School district to run referendum in May on school facilities

 Princeton School District will have a referendum this coming May seeking permission for the district to bond for up to $30 million to construct a new K-2 elementary school and to remodel and add onto the high school, plus upgrade the district’s security and technology.

The school board unanimously passed the referendum motion at its February 6 meeting.

The referendum will take place on or near May 20. Besides the security and technology work, the proposal includes elimination of the district’s portable classrooms, renovation of the high school kitchen and cafeteria, creation of additional high school gym space, an upgrade of handicap accessibility and improvement of the high school’s industrial-tech facilities.

The high school has one small portable originally designed with two units, while the K-2 South Elementary has a 14-unit portable classroom building that houses second grade. The proposed new K-2 school would replace South Elementary.

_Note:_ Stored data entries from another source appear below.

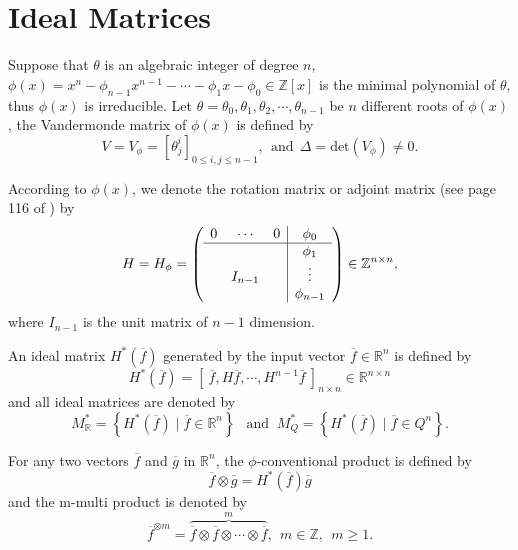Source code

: \documentclass [11pt]{article}
\begin{document}
\section{Ideal Matrices}

Suppose that $\theta$ is an algebraic integer of degree $n$, $ \phi(x)=x^{n}-\phi_{n-1} x^{n-1}-\cdots-\phi_{1} x-\phi_{0} \in \mathbb{Z}[x]$ is the minimal polynomial of $\theta$, thus $\phi(x)$ is irreducible. Let $ \theta=\theta_{0}, \theta_{1}, \theta_{2},\cdots,\theta_{n-1}$ be $n$ different roots of $\phi(x)$, the Vandermonde matrix of $\phi(x)$ is defined by
 \begin{equation}\label{2.1}
 V=V_{\phi}=\left[\theta_{j}^{i}\right]_{0 \leq i, j \leq n-1}, \ \ \text{and}\ \ \Delta=\text{det}( V_{\phi}) \neq 0 .
\end{equation}


According to $\phi(x)$, we denote  the rotation matrix or adjoint matrix (see page 116 of \cite{M}) by
\begin{equation}\label{2.2}
 H=H_{\phi}=
\left(
\begin{array}{ccc|c}
0 & \cdots & 0 & \phi_0\\
\hline
& & & \phi_1\\
& I_{n-1} & & \vdots \\
& & & \phi_{n-1} \\
\end{array}
\right)
\in \mathbb{Z}^{n\times n},
\end{equation}
where $ I_{n-1} $  is the unit matrix of $n-1$ dimension.

\begin{Definition}\label{df2.1}
An  ideal  matrix $H^{*}(\overline{f})$  generated by the input vector $\overline{f} \in \mathbb{R}^{n} $ is defined by
  \begin{equation}\label{2.3}
 H^{*}(\overline{f})=\left[ \ \overline{f}, H\overline{f}, \cdots, H^{n-1}\overline{f} \ \right]_{n \times n} \in \mathbb{R}^{n\times n}
\end{equation}
  and all ideal matrices are  denoted by
\begin{equation}\label{2.4}
M_{\mathbb{R}}^{*}=\left\{H^{*}(\overline{f}) \mid \overline{f} \in \mathbb{R}^{n}\right\}\ \  \text { and } \ M_{Q}^{*}=\left\{H^{*}(\overline{f}) \mid \overline{f} \in Q^{n}\right\}.
\end{equation}
\end{Definition}

\begin{Definition}\label{df2.2}  For any two vectors $\overline{f}$ and $\overline{g}$ in $\mathbb{R}^{n}$, the $\phi$-conventional product is defined by
\begin{equation}\label{2.5}
\overline{f} \otimes \overline{g}=H^{*}(\overline{f} ) \overline{g}
\end{equation}
and   the m-multi product is denoted by
\begin{equation}\label{2.6}
\overline{f}^{\otimes m} =\overbrace{\overline{f} \otimes \overline{f} \otimes \cdots \otimes \overline{f}}^{m},\ \  m \in \mathbb{Z}, \ \ m \geq 1 .
\end{equation}
\end{Definition}
\end{document}
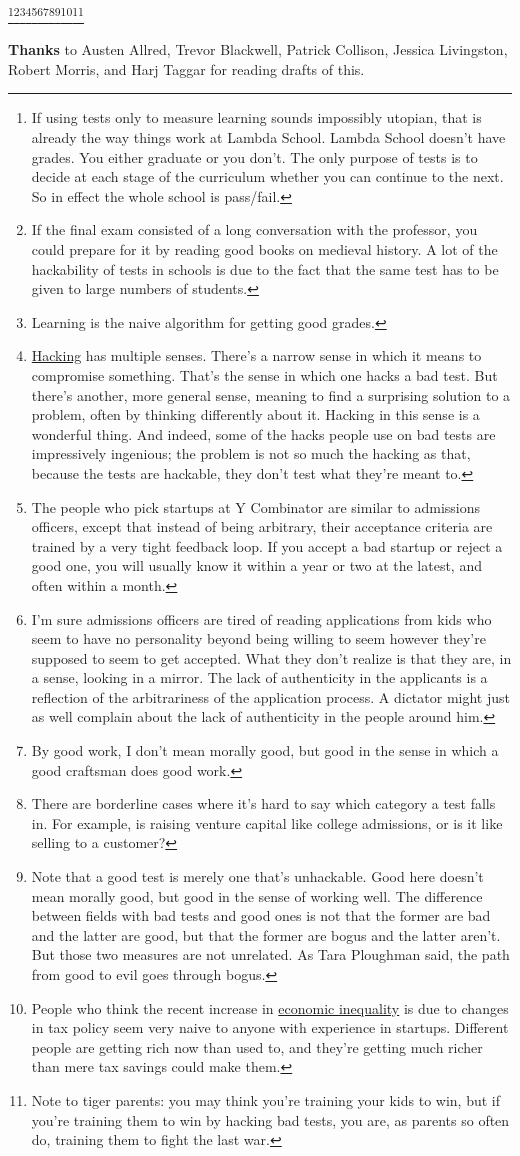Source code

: \footnote{If using tests only to measure learning sounds impossibly
utopian, that is already the way things work at Lambda School. Lambda
School doesn't have grades. You either graduate or you don't. The only
purpose of tests is to decide at each stage of the curriculum whether
you can continue to the next. So in effect the whole school is
pass/fail.}\footnote{If the final exam consisted of a long conversation with the
professor, you could prepare for it by reading good books on medieval
history. A lot of the hackability of tests in schools is due to the fact
that the same test has to be given to large numbers of students.}\footnote{Learning is the naive algorithm for getting good grades.}\footnote{\href{gba.html}{Hacking} has multiple senses. There's a narrow
sense in which it means to compromise something. That's the sense in
which one hacks a bad test. But there's another, more general sense,
meaning to find a surprising solution to a problem, often by thinking
differently about it. Hacking in this sense is a wonderful thing. And
indeed, some of the hacks people use on bad tests are impressively
ingenious; the problem is not so much the hacking as that, because the
tests are hackable, they don't test what they're meant to.}\footnote{The people who pick startups at Y Combinator are similar to
admissions officers, except that instead of being arbitrary, their
acceptance criteria are trained by a very tight feedback loop. If you
accept a bad startup or reject a good one, you will usually know it
within a year or two at the latest, and often within a month.}\footnote{I'm sure admissions officers are tired of reading applications
from kids who seem to have no personality beyond being willing to seem
however they're supposed to seem to get accepted. What they don't
realize is that they are, in a sense, looking in a mirror. The lack of
authenticity in the applicants is a reflection of the arbitrariness of
the application process. A dictator might just as well complain about
the lack of authenticity in the people around him.}\footnote{By good work, I don't mean morally good, but good in the sense
in which a good craftsman does good work.}\footnote{There are borderline cases where it's hard to say which category
a test falls in. For example, is raising venture capital like college
admissions, or is it like selling to a customer?}\footnote{Note that a good test is merely one that's unhackable. Good here
doesn't mean morally good, but good in the sense of working well. The
difference between fields with bad tests and good ones is not that the
former are bad and the latter are good, but that the former are bogus
and the latter aren't. But those two measures are not unrelated. As Tara
Ploughman said, the path from good to evil goes through bogus.}\footnote{People who think the recent increase in
\href{ineq.html}{economic inequality} is due to changes in tax policy
seem very naive to anyone with experience in startups. Different people
are getting rich now than used to, and they're getting much richer than
mere tax savings could make them.}\footnote{Note to tiger parents: you may think you're training your kids
to win, but if you're training them to win by hacking bad tests, you
are, as parents so often do, training them to fight the last war.}

\textbf{Thanks} to Austen Allred, Trevor Blackwell, Patrick Collison,
Jessica Livingston, Robert Morris, and Harj Taggar for reading drafts of
this.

There was not a lot of discussion at the meeting leading to the referendum motion, though there had been a number of citizen committees doing studies, and some board discussions on the issue in the past several months.

School board member Craig Johnson made the motion to hold the referendum and board member Howard Vaillancourt seconded it. The motion passed after there had been a failed motion made by board member Chuck Nagle, which board member Eric Minks seconded “for the sake of discussion.”

Nagle’s motion was to run a referendum this coming May “consisting of two independent questions – (a) new K-2 elementary school on the North Elementary property and (b) additional high school gymnasiums and improvements and secure entrance vestibules at the high school and middle school for a total proposed bond amount not to exceed $30 million and if question (a) fails, the district will proceed as soon as possible with South Elementary renovations and expansion similar to the recent North Elementary project.”

Nagle’s motion failed 6-1, with Nagle voting yes.

School board chair Deb Ulm said she and other board members hope to decide at the February 18 board meeting the exact question or questions to place on the referendum. Superintendent Julia Espe has indicated that a referendum for building a new school and making renovations and additions elsewhere could be in the form of either one or two questions.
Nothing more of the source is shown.